Ao longo desse estudo, foi possível constatar que os jogos se tornaram instrumentos de avaliação do conhecimento matemático. A professora permitiu conhecer como as crianças pensavam e resolviam as situações matemáticas. Esse processo gerou a reflexão acerca do fazer pedagógico dessa professora que percebeu a necessidade de presenciar, ouvir e dialogar com as crianças no momento das jogadas. Ela descobriu também que era primordial avançar e desenvolver atividades de registro a partir dos jogos. Afinal, os jogos estavam o tempo todo na fala e no brincar das crianças, desde a sala de aula, as cartas de jogo que circulavam escondidas da professora que ainda não havia considerado possibilidades a partir delas, o “Conselho das crianças”, abordado anteriormente, até as conversas durante as entrevistas realizadas no decorrer da pesquisa. E o processo de avaliação por meio do jogo de regras, como pode ser norteado?

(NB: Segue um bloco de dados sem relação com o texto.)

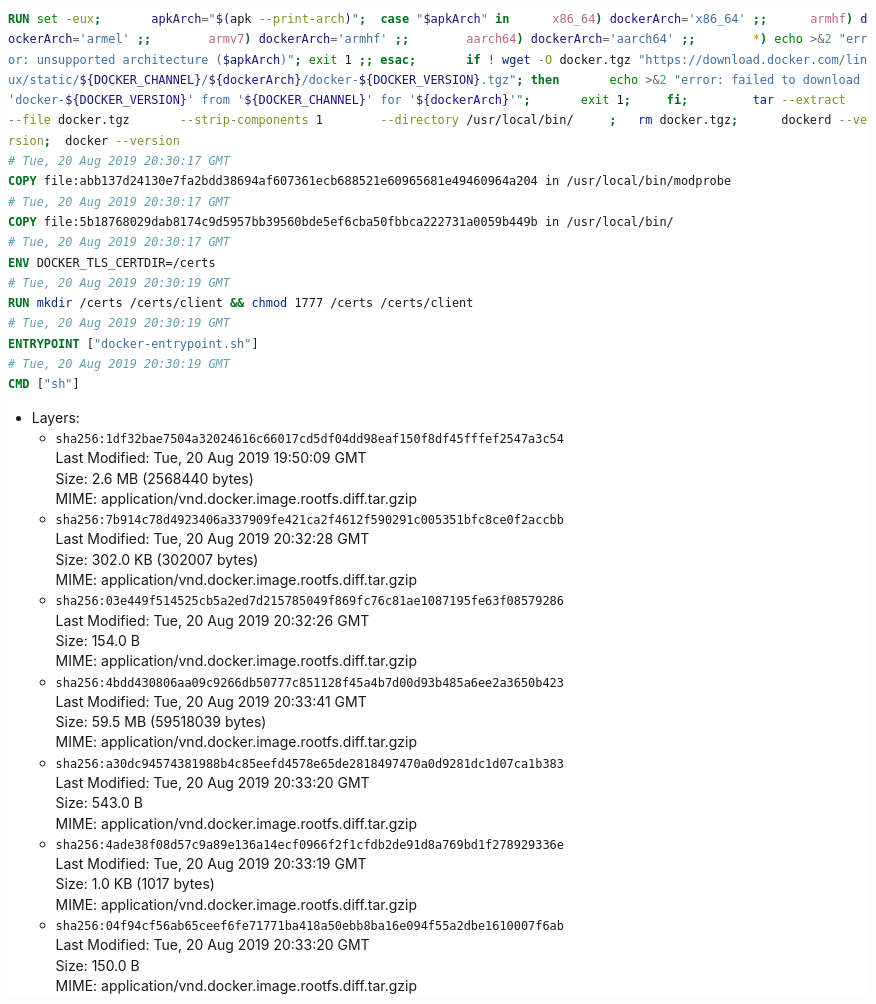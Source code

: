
 ```dockerfile
RUN set -eux; 		apkArch="$(apk --print-arch)"; 	case "$apkArch" in 		x86_64) dockerArch='x86_64' ;; 		armhf) dockerArch='armel' ;; 		armv7) dockerArch='armhf' ;; 		aarch64) dockerArch='aarch64' ;; 		*) echo >&2 "error: unsupported architecture ($apkArch)"; exit 1 ;;	esac; 		if ! wget -O docker.tgz "https://download.docker.com/linux/static/${DOCKER_CHANNEL}/${dockerArch}/docker-${DOCKER_VERSION}.tgz"; then 		echo >&2 "error: failed to download 'docker-${DOCKER_VERSION}' from '${DOCKER_CHANNEL}' for '${dockerArch}'"; 		exit 1; 	fi; 		tar --extract 		--file docker.tgz 		--strip-components 1 		--directory /usr/local/bin/ 	; 	rm docker.tgz; 		dockerd --version; 	docker --version
# Tue, 20 Aug 2019 20:30:17 GMT
COPY file:abb137d24130e7fa2bdd38694af607361ecb688521e60965681e49460964a204 in /usr/local/bin/modprobe 
# Tue, 20 Aug 2019 20:30:17 GMT
COPY file:5b18768029dab8174c9d5957bb39560bde5ef6cba50fbbca222731a0059b449b in /usr/local/bin/ 
# Tue, 20 Aug 2019 20:30:17 GMT
ENV DOCKER_TLS_CERTDIR=/certs
# Tue, 20 Aug 2019 20:30:19 GMT
RUN mkdir /certs /certs/client && chmod 1777 /certs /certs/client
# Tue, 20 Aug 2019 20:30:19 GMT
ENTRYPOINT ["docker-entrypoint.sh"]
# Tue, 20 Aug 2019 20:30:19 GMT
CMD ["sh"]
```

-	Layers:
	-	`sha256:1df32bae7504a32024616c66017cd5df04dd98eaf150f8df45fffef2547a3c54`  
		Last Modified: Tue, 20 Aug 2019 19:50:09 GMT  
		Size: 2.6 MB (2568440 bytes)  
		MIME: application/vnd.docker.image.rootfs.diff.tar.gzip
	-	`sha256:7b914c78d4923406a337909fe421ca2f4612f590291c005351bfc8ce0f2accbb`  
		Last Modified: Tue, 20 Aug 2019 20:32:28 GMT  
		Size: 302.0 KB (302007 bytes)  
		MIME: application/vnd.docker.image.rootfs.diff.tar.gzip
	-	`sha256:03e449f514525cb5a2ed7d215785049f869fc76c81ae1087195fe63f08579286`  
		Last Modified: Tue, 20 Aug 2019 20:32:26 GMT  
		Size: 154.0 B  
		MIME: application/vnd.docker.image.rootfs.diff.tar.gzip
	-	`sha256:4bdd430806aa09c9266db50777c851128f45a4b7d00d93b485a6ee2a3650b423`  
		Last Modified: Tue, 20 Aug 2019 20:33:41 GMT  
		Size: 59.5 MB (59518039 bytes)  
		MIME: application/vnd.docker.image.rootfs.diff.tar.gzip
	-	`sha256:a30dc94574381988b4c85eefd4578e65de2818497470a0d9281dc1d07ca1b383`  
		Last Modified: Tue, 20 Aug 2019 20:33:20 GMT  
		Size: 543.0 B  
		MIME: application/vnd.docker.image.rootfs.diff.tar.gzip
	-	`sha256:4ade38f08d57c9a89e136a14ecf0966f2f1cfdb2de91d8a769bd1f278929336e`  
		Last Modified: Tue, 20 Aug 2019 20:33:19 GMT  
		Size: 1.0 KB (1017 bytes)  
		MIME: application/vnd.docker.image.rootfs.diff.tar.gzip
	-	`sha256:04f94cf56ab65ceef6fe71771ba418a50ebb8ba16e094f55a2dbe1610007f6ab`  
		Last Modified: Tue, 20 Aug 2019 20:33:20 GMT  
		Size: 150.0 B  
		MIME: application/vnd.docker.image.rootfs.diff.tar.gzip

Nota-se nesse estudo que existe um processo dinâmico em torno do jogo, de suas possibilidades e limites que carece de reflexão e principalmente informação para que possa tê-lo como estratégia criativa de produção do conhecimento matemático. O professor reflexivo revelou-se como aquele que ouve, pensa e reinventa seu fazer pedagógico, objetivando a troca entre as crianças e as possibilidades abertas por cada atividade proposta na escola. E, segundo Pimenta (2008, p. 23) “só a reflexão não basta, é necessário que o professor seja capaz de tomar posições concretas...”. O jogo de regras pode ser uma estratégia de grande valia no processo educacional, desde que concebido como facilitador, alargando as possibilidades de aprendizagem. O professor além de levar jogos de regras para a sala de aula, não poderia também desenvolvê-los junto às crianças?

Aprender por meio do brincar se torna agradável além de fazer parte da vida infantil. Tanto os jogos espontâneos e/ou de regras podem trabalhar a matemática com distração e divertimento, quanto possibilitar ao professor uma observação mais específica de como a criança matematiza. Foi desafiante trabalhar com jogos no contexto escolar e isso exigiu da professora um bom planejamento, organização e um olhar diferenciado sobre o brincar e o jogo na aprendizagem matemática; aprender matemática dessa forma pode ser muito divertido.

Como já destacado, ao pensar na formação de professores que atuam ou atuarão nos anos iniciais do Ensino Fundamental é extremamente importante destacar a relação do lúdico na constituição destes seres, além de propiciar maiores aproximações com o papel do brincar na escola, o que poderá trazer melhorias na qualidade educacional, bem como uma satisfação maior das crianças com o entusiasmo em aprender.

O lúdico, como já enfatizado, permeia toda a vida e consequentemente, podendo receber uma valorização no processo escolar. Porém, será que a formação inicial e continuada de professores oferece e discute momentos nos quais há um olhar sobre este aspecto da infância? Ao nos tornarmos adultos não brincamos, não jogamos mais, como podemos pensar essa relação entre o jogo e o conhecimento tratado na escola?

É importante destacar que a forma como o professor se apropria do jogo junto da criança não é a mesma concebida inicialmente pelo autor deste e, sobretudo, é bem diferente em relação à maneira como a criança desenvolve a atividade lúdica. O jogo ganha novas perspectivas por meio da ação planejada do professor, e em contato com o pensamento da criança este adquire novo sentido.

Dessa forma, ressaltamos o olhar e a concepção dos pais ao se intrigar e questionar a escola que valoriza o brincar na aprendizagem e que percebe a necessidade de conhecer essa matemática de sentidos, afinal ela é diferente da experimentada por eles e também exige uma nova postura sobre o que vem a ser aprender e fazer matemática. Qual a concepção dos pais acerca dessa “nova” matemática, cheia de vida e possibilidades de construção do conhecimento? Dessa forma, como conceber como séria a escola que se constitui a partir do jogo da criança promovido pela professora?